Scan the entries below. Report each line where the string "looks" occurs.

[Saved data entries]
________

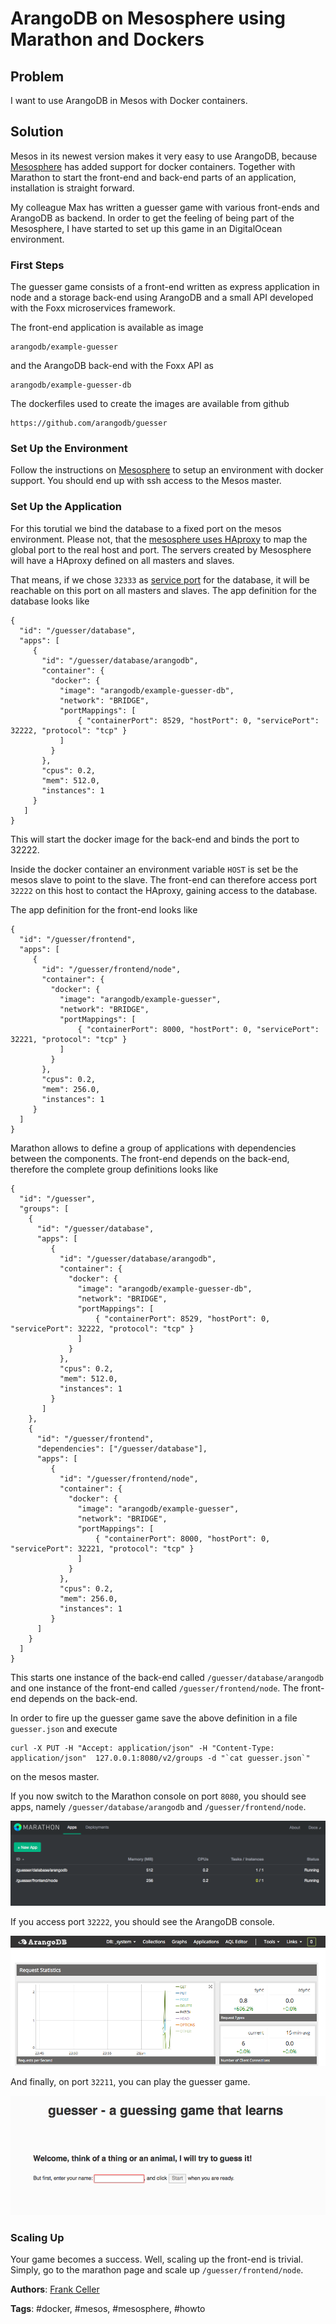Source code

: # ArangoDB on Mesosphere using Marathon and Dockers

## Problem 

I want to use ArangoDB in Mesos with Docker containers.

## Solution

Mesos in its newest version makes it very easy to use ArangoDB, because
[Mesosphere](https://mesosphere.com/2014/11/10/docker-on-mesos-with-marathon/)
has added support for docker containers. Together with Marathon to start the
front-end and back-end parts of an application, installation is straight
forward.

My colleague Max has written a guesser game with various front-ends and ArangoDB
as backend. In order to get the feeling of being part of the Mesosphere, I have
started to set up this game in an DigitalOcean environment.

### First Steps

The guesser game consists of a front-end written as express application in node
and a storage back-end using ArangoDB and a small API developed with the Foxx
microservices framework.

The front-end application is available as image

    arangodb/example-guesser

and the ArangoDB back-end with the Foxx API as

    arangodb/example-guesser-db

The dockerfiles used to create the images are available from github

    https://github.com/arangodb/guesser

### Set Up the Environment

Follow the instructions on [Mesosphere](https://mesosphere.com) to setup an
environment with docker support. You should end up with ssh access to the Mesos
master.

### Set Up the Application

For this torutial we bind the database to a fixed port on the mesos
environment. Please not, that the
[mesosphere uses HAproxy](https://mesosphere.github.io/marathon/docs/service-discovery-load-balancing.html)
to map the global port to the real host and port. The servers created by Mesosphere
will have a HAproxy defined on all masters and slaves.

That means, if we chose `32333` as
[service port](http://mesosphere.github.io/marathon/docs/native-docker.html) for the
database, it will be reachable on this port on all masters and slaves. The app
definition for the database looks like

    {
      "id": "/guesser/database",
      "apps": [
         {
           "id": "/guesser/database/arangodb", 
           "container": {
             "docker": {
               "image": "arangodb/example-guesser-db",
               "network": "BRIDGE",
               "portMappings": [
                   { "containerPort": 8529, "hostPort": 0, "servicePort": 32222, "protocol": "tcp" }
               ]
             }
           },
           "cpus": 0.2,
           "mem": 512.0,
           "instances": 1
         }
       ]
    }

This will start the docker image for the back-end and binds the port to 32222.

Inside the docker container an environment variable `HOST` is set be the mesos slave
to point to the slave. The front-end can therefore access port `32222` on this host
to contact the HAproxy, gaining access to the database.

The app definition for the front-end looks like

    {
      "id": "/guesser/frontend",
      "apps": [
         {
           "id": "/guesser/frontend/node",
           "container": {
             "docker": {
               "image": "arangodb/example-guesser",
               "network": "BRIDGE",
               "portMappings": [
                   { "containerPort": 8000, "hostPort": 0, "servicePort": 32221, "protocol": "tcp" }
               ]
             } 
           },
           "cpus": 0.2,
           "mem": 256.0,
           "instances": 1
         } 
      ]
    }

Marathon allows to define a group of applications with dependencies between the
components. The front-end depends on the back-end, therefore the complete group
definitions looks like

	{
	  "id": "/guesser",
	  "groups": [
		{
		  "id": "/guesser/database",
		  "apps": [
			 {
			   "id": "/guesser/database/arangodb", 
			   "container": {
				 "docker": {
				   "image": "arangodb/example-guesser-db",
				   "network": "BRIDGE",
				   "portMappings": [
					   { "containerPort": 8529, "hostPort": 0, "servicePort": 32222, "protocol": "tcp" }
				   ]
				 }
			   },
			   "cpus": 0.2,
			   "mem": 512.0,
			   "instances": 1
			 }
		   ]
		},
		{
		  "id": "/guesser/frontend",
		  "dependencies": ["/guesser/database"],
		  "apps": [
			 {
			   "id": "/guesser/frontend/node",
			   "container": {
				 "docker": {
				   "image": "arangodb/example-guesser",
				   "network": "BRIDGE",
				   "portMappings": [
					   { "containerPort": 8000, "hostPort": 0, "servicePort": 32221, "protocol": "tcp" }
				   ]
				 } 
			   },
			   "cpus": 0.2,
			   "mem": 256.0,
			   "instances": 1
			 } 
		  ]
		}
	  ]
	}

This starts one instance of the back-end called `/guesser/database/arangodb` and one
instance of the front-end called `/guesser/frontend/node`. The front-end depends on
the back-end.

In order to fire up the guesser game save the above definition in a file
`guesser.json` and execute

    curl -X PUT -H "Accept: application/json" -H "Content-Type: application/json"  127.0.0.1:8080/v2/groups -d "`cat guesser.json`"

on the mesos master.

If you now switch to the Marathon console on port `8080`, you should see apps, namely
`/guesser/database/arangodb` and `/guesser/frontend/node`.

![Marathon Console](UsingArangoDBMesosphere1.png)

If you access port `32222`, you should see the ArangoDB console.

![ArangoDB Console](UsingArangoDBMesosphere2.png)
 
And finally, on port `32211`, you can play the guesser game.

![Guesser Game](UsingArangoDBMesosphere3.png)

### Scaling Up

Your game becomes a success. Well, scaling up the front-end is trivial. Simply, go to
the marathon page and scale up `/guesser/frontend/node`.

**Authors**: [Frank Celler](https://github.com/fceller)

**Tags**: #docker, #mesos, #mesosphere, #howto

________

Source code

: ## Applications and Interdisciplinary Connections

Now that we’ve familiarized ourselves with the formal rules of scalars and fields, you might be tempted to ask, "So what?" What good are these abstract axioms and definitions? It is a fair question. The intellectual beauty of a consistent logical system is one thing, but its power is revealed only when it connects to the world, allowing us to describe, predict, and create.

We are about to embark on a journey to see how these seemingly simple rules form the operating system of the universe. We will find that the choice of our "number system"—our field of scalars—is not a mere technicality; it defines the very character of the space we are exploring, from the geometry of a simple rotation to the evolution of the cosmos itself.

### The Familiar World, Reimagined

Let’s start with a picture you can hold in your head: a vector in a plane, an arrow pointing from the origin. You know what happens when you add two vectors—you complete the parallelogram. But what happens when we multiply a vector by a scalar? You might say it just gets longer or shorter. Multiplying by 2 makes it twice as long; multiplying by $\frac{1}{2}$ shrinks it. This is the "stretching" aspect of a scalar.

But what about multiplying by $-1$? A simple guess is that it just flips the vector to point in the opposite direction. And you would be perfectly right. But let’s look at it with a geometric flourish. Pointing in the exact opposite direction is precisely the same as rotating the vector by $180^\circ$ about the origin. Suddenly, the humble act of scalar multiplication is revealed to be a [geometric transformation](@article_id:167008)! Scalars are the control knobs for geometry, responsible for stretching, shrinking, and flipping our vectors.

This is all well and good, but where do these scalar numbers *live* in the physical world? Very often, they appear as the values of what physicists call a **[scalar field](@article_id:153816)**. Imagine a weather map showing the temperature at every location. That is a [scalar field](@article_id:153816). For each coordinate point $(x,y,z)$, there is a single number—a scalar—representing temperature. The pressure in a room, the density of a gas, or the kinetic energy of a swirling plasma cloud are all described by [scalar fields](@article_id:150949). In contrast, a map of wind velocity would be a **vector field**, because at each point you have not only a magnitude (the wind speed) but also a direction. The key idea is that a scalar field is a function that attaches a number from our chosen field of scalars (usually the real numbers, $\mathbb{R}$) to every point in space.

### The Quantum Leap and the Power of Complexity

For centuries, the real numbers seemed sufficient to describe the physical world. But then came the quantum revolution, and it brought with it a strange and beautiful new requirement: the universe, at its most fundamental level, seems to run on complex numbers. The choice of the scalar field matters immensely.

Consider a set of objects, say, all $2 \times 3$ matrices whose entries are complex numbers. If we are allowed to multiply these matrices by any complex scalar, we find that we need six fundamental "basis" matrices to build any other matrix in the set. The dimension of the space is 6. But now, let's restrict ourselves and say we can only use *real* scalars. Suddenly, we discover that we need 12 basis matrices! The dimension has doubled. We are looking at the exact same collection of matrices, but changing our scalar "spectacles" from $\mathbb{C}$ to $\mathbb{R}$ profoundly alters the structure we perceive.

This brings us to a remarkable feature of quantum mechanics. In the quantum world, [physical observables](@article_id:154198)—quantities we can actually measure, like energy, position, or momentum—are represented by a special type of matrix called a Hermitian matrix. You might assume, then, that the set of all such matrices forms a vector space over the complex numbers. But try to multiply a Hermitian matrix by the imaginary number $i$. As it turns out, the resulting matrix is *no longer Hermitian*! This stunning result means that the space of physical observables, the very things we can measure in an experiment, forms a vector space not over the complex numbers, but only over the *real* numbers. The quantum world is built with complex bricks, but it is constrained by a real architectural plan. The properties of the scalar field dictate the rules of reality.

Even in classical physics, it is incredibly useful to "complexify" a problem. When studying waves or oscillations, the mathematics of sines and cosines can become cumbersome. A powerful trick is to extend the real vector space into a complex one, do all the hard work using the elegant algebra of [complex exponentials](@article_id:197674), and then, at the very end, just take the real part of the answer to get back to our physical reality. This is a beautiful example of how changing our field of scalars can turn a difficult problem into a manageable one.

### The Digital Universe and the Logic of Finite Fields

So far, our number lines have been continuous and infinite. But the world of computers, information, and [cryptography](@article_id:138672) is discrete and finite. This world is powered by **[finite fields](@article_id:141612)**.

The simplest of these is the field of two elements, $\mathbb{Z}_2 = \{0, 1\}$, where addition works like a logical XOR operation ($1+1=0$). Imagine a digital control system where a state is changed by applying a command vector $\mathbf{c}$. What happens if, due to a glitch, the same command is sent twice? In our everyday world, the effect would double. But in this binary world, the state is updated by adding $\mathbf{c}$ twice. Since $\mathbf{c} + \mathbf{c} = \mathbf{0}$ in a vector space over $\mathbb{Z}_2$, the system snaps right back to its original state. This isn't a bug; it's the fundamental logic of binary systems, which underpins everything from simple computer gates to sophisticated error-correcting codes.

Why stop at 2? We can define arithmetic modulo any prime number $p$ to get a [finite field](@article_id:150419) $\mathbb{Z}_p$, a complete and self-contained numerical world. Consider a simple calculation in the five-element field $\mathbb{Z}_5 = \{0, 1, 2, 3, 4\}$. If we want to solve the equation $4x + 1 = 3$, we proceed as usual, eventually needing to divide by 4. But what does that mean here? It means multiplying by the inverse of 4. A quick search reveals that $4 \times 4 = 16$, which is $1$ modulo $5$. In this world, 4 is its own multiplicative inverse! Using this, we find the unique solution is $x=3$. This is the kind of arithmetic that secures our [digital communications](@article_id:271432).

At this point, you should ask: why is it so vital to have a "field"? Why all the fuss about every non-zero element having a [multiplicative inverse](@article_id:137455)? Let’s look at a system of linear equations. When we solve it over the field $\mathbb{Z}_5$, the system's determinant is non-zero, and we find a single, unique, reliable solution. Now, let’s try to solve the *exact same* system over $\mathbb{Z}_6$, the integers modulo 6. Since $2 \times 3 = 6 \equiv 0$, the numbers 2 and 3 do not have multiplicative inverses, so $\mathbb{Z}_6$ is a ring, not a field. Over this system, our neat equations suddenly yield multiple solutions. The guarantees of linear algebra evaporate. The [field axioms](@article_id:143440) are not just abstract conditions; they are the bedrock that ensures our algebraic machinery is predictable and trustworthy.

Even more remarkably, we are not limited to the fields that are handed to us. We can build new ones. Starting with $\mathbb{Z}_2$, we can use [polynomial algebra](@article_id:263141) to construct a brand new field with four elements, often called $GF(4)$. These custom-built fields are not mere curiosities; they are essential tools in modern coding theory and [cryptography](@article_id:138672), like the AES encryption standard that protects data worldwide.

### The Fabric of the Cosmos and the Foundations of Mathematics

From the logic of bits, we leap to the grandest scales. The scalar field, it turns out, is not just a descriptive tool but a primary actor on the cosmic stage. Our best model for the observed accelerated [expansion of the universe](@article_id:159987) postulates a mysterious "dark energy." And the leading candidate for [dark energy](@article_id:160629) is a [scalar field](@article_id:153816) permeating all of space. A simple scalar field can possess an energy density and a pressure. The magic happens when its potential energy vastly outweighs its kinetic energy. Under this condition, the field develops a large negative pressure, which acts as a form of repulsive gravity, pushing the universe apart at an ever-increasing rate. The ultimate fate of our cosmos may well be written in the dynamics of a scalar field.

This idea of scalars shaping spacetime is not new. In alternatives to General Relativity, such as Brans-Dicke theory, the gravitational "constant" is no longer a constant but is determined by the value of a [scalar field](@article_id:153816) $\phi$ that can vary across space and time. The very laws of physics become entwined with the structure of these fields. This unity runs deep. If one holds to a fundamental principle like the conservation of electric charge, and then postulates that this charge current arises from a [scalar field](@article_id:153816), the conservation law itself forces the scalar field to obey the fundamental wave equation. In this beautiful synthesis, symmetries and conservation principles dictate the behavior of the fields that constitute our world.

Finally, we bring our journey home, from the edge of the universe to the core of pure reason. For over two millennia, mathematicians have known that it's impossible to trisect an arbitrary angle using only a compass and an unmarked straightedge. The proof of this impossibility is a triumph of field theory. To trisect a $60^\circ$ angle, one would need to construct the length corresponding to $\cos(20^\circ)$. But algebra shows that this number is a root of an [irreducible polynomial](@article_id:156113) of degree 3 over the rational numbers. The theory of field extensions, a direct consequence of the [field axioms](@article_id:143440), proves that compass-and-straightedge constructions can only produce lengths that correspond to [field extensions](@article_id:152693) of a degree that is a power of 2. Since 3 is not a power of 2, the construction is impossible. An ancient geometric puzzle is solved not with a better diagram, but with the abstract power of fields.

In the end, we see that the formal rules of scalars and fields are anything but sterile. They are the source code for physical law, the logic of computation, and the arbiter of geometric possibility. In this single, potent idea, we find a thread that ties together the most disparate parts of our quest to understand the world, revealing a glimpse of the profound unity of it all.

________

## Response for this exercise
definition for the database looks like
The app definition for the front-end looks like
definitions looks like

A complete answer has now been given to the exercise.